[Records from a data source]
***

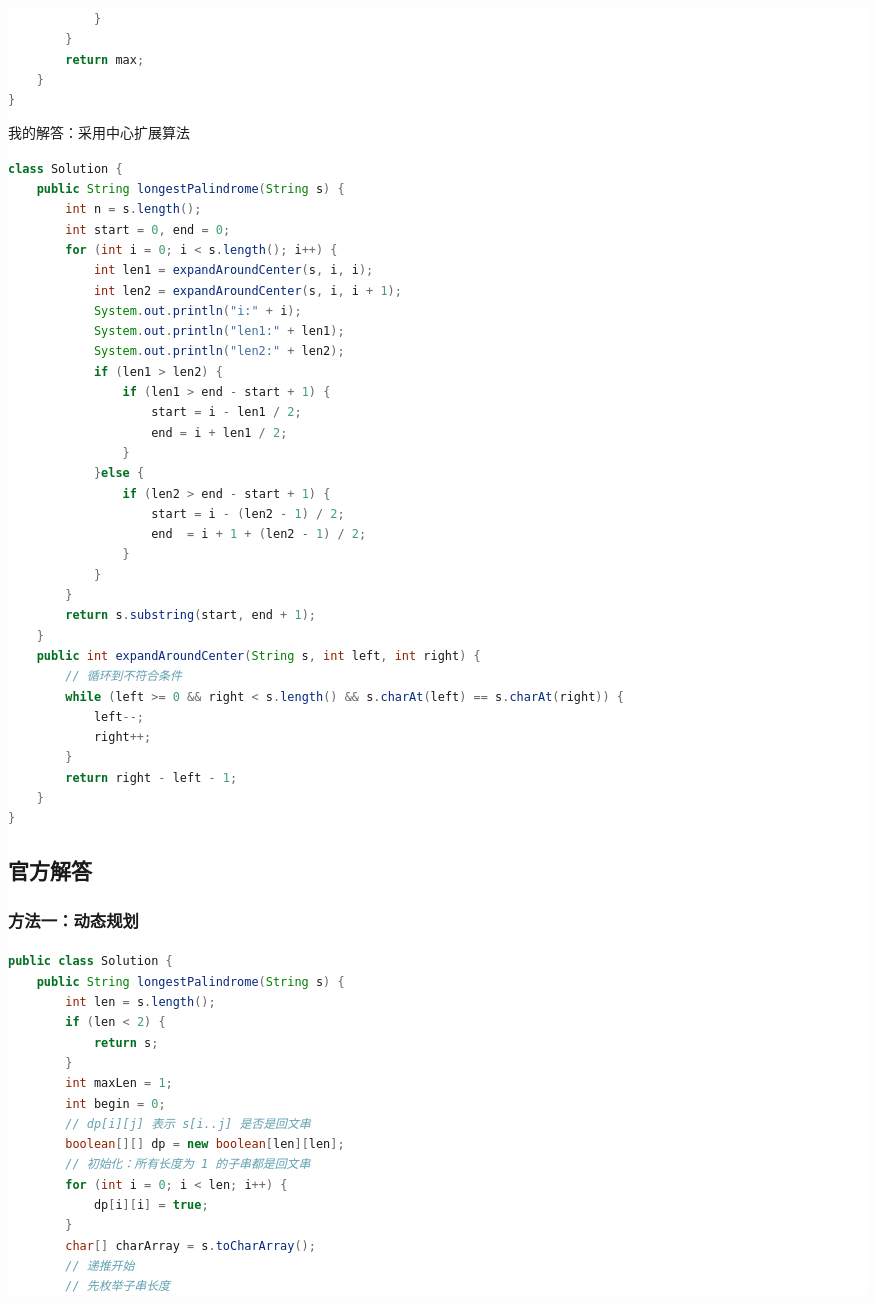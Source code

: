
 ```java
            }
        }
        return max;
    }
}
```
我的解答：采用中心扩展算法
```java
class Solution {
    public String longestPalindrome(String s) {
        int n = s.length();
        int start = 0, end = 0;
        for (int i = 0; i < s.length(); i++) {
            int len1 = expandAroundCenter(s, i, i);
            int len2 = expandAroundCenter(s, i, i + 1);
            System.out.println("i:" + i);
            System.out.println("len1:" + len1);
            System.out.println("len2:" + len2);
            if (len1 > len2) {
                if (len1 > end - start + 1) {
                    start = i - len1 / 2;
                    end = i + len1 / 2;
                }
            }else {
                if (len2 > end - start + 1) {
                    start = i - (len2 - 1) / 2;
                    end  = i + 1 + (len2 - 1) / 2;
                }
            }
        }
        return s.substring(start, end + 1);
    }
    public int expandAroundCenter(String s, int left, int right) {
        // 循环到不符合条件
        while (left >= 0 && right < s.length() && s.charAt(left) == s.charAt(right)) {
            left--;
            right++;
        }
        return right - left - 1;
    }
}
```
## 官方解答
### 方法一：动态规划
```java
public class Solution {
    public String longestPalindrome(String s) {
        int len = s.length();
        if (len < 2) {
            return s;
        }
        int maxLen = 1;
        int begin = 0;
        // dp[i][j] 表示 s[i..j] 是否是回文串
        boolean[][] dp = new boolean[len][len];
        // 初始化：所有长度为 1 的子串都是回文串
        for (int i = 0; i < len; i++) {
            dp[i][i] = true;
        }
        char[] charArray = s.toCharArray();
        // 递推开始
        // 先枚举子串长度
```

***

> [What the task requires]: Run a filter over the data above and keep each line that contains the word "left".

> [Your solution]:
    public int expandAroundCenter(String s, int left, int right) {
        while (left >= 0 && right < s.length() && s.charAt(left) == s.charAt(right)) {
            left--;
        return right - left - 1;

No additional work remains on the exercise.